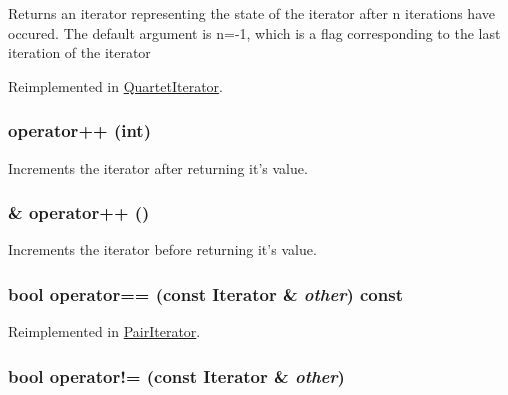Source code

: Returns an iterator representing the state of the iterator after n iterations have occured. The default argument is n=-\/1, which is a flag corresponding to the last iteration of the iterator 

Reimplemented in \hyperlink{classJKBuilder_1_1QuartetIterator_a5f692b73d2e160450f4617bb75825e11}{QuartetIterator}.\hypertarget{classJKBuilder_1_1Iterator_ac1702aedba13b4112b891b58dfd78eba}{
\subsubsection[{operator++}]{ operator++ (int)}}
\label{classJKBuilder_1_1Iterator_ac1702aedba13b4112b891b58dfd78eba}


Increments the iterator after returning it's value. \hypertarget{classJKBuilder_1_1Iterator_ae1f21c74128a5ef5d1b9de72ceb09be8}{
\subsubsection[{operator++}]{ \& operator++ ()}}
\label{classJKBuilder_1_1Iterator_ae1f21c74128a5ef5d1b9de72ceb09be8}


Increments the iterator before returning it's value. \hypertarget{classJKBuilder_1_1Iterator_a1ea001976a5bc8ae8dc365e2a912b59a}{
\subsubsection[{operator==}]{\setlength{\rightskip}{0pt plus 5cm}bool operator== (const {\bf Iterator} \& {\em other}) const}}
\label{classJKBuilder_1_1Iterator_a1ea001976a5bc8ae8dc365e2a912b59a}


Reimplemented in \hyperlink{classJKBuilder_1_1PairIterator_a6b4e430066f478e5e400edd39ef93968}{PairIterator}.\hypertarget{classJKBuilder_1_1Iterator_a8c06af8ae0d9d1614ae9f81629275926}{
\subsubsection[{operator!=}]{\setlength{\rightskip}{0pt plus 5cm}bool operator!= (const {\bf Iterator} \& {\em other})}}
\label{classJKBuilder_1_1Iterator_a8c06af8ae0d9d1614ae9f81629275926}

# # # #

**Task description**
An exact copy of the lines above, from the first through the line that holds "Increments the iterator before", is what is needed; leave the pictures out.

**Exercise result**
Source code

: Returns an iterator representing the state of the iterator after n iterations have occured. The default argument is n=-\/1, which is a flag corresponding to the last iteration of the iterator 

Reimplemented in \hyperlink{classJKBuilder_1_1QuartetIterator_a5f692b73d2e160450f4617bb75825e11}{QuartetIterator}.\hypertarget{classJKBuilder_1_1Iterator_ac1702aedba13b4112b891b58dfd78eba}{
\subsubsection[{operator++}]{ operator++ (int)}}
\label{classJKBuilder_1_1Iterator_ac1702aedba13b4112b891b58dfd78eba}


Increments the iterator after returning it's value. \hypertarget{classJKBuilder_1_1Iterator_ae1f21c74128a5ef5d1b9de72ceb09be8}{
\subsubsection[{operator++}]{ \& operator++ ()}}
\label{classJKBuilder_1_1Iterator_ae1f21c74128a5ef5d1b9de72ceb09be8}


Increments the iterator before returning it's value. \hypertarget{classJKBuilder_1_1Iterator_a1ea001976a5bc8ae8dc365e2a912b59a}{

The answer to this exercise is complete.